The 20 most recent entries from every narrative store in the workspace are injected at session start. You don’t configure this per-agent — if the workspace has memory, every agent gets it.

Reading and writing memory

Agents use built-in platform tools — no MCP server required:
  • memory_save — write a new entry to a store
  • memory_read — explicitly fetch entries (for time-filtering or reading beyond the 20-entry window)
  • memory_remove — remove a stale entry by ID
In a job, an LLM agent can write a session summary to memory:
workspace.yml
agents:
  session-summarizer:
    type: llm
    description: "Summarizes the session and writes to memory."
    config:
      provider: anthropic
      model: claude-haiku-4-5
      prompt: |
        Summarize what happened in this session in 1-2 sentences.
        Write the result to memory using memory_save.
      tools:
        - memory_save

Keep entries terse

Memory is injected on every session — verbose entries waste context tokens and dilute signal. Rules:
  • One fact per entry, under ~100 characters
  • No preamble (“The user said that…”) — write the fact directly
  • Suffix time-sensitive entries with (YYYY-MM-DD)
Good: PR review for myorg/repo #42 — 2 critical findings (2026-04-29) Avoid: The user asked me to review a pull request and I found that there were two critical security issues in the authentication module

Large content: use artifact references

Don’t write large results directly to memory — they’ll bloat every future session’s context. Instead save the content as an artifact and store a short reference:
# Save the full content as an artifact
→ artifacts_create(...) returns art_abc123

# Write a terse reference to memory
memory_save: "Q1 analysis report → art_abc123 (2026-04-29)"

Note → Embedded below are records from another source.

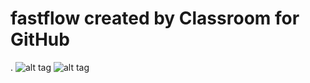 # fastflow created by Classroom for GitHub
.
![alt tag](https://github.com/DeLaSalleUniversity-Manila/fastflow-JeraldLimqueco/blob/master/device-2015-12-08-175313.png)
![alt tag](https://github.com/DeLaSalleUniversity-Manila/fastflow-JeraldLimqueco/blob/master/device-2015-12-08-175343.png)

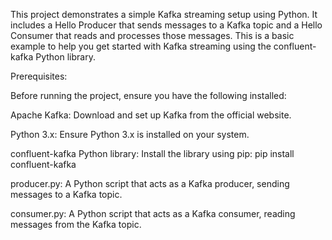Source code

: This project demonstrates a simple Kafka streaming setup using Python. It includes a Hello Producer that sends messages to a Kafka topic and a Hello Consumer that reads and processes those messages. This is a basic example to help you get started with Kafka streaming using the confluent-kafka Python library.

Prerequisites:

Before running the project, ensure you have the following installed:

Apache Kafka: Download and set up Kafka from the official website.

Python 3.x: Ensure Python 3.x is installed on your system.

confluent-kafka Python library: Install the library using pip:
        pip install confluent-kafka
        
producer.py: A Python script that acts as a Kafka producer, sending messages to a Kafka topic.

consumer.py: A Python script that acts as a Kafka consumer, reading messages from the Kafka topic.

# Later sessions retrieve on demand
→ artifacts_get(id="art_abc123")

Memory mounts

Workspaces can mount memory from other workspaces — useful when multiple spaces share context:
workspace.yml
memory:
  own:
    - name: notes
      type: short_term
      strategy: narrative
  mounts:
    - name: shared-kb
      source: "other-workspace-id/own/notes"
      mode: ro
      scope: workspace
mode is ro (read-only) or rw (read-write). Mounted stores also auto-inject into agent context.